EXERCISE BRIEF:
Write out the data again exactly, skipping every picture.

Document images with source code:
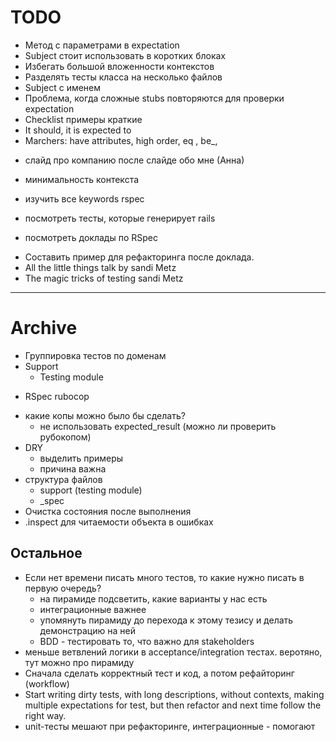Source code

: # TODO

- Метод с параметрами в expectation
- Subject стоит использовать в коротких блоках
- Избегать большой вложенности контекстов
- Разделять тесты класса на несколько файлов
- Subject с именем
- Проблема, когда сложные stubs повторяются для проверки expectation
- Checklist примеры краткие
- It should, it is expected to
- Marchers: have attributes, high order, eq , be_, 

* слайд про компанию после слайде обо мне (Анна)
* минимальность контекста
* изучить все keywords rspec

* посмотреть тесты, которые генерирует rails
* посмотреть доклады по RSpec
- Составить пример для рефакторинга после доклада. 
- All the little things talk by sandi Metz
- The magic tricks of testing sandi Metz


---

# Archive

* Группировка тестов по доменам
* Support 
  * Testing module


- RSpec rubocop


* какие копы можно было бы сделать? 
  * не использовать expected_result (можно ли проверить рубокопом)
* DRY 
  * выделить примеры
  * причина важна
* структура файлов 
  * support (testing module)
  * \_spec
* Очистка состояния после выполнения
* .inspect для читаемости объекта в ошибках

## Остальное

* Если нет времени писать много тестов, то какие нужно писать в первую очередь? 
  * на пирамиде подсветить, какие варианты у нас есть
  * интеграционные важнее
  * упомянуть пирамиду до перехода к этому тезису и делать демонстрацию на ней
  * BDD - тестировать то, что важно для stakeholders
* меньше ветвлений логики в acceptance/integration тестах. веротяно, тут можно про пирамиду
* Сначала сделать корректный тест и код, а потом рефайторинг (workflow)
* Start writing dirty tests, with long descriptions, without contexts, making multiple expectations for test, but then refactor and next time follow the right way.
* unit-тесты мешают при рефакторинге, интеграционные - помогают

ANSWER SPACE:
Source code

: # TODO

- Метод с параметрами в expectation
- Subject стоит использовать в коротких блоках
- Избегать большой вложенности контекстов
- Разделять тесты класса на несколько файлов
- Subject с именем
- Проблема, когда сложные stubs повторяются для проверки expectation
- Checklist примеры краткие
- It should, it is expected to
- Marchers: have attributes, high order, eq , be_, 

* слайд про компанию после слайде обо мне (Анна)
* минимальность контекста
* изучить все keywords rspec

* посмотреть тесты, которые генерирует rails
* посмотреть доклады по RSpec
- Составить пример для рефакторинга после доклада. 
- All the little things talk by sandi Metz
- The magic tricks of testing sandi Metz


---

# Archive

* Группировка тестов по доменам
* Support 
  * Testing module


- RSpec rubocop


* какие копы можно было бы сделать? 
  * не использовать expected_result (можно ли проверить рубокопом)
* DRY 
  * выделить примеры
  * причина важна
* структура файлов 
  * support (testing module)
  * \_spec
* Очистка состояния после выполнения
* .inspect для читаемости объекта в ошибках

## Остальное

* Если нет времени писать много тестов, то какие нужно писать в первую очередь? 
  * на пирамиде подсветить, какие варианты у нас есть
  * интеграционные важнее
  * упомянуть пирамиду до перехода к этому тезису и делать демонстрацию на ней
  * BDD - тестировать то, что важно для stakeholders
* меньше ветвлений логики в acceptance/integration тестах. веротяно, тут можно про пирамиду
* Сначала сделать корректный тест и код, а потом рефайторинг (workflow)
* Start writing dirty tests, with long descriptions, without contexts, making multiple expectations for test, but then refactor and next time follow the right way.
* unit-тесты мешают при рефакторинге, интеграционные - помогают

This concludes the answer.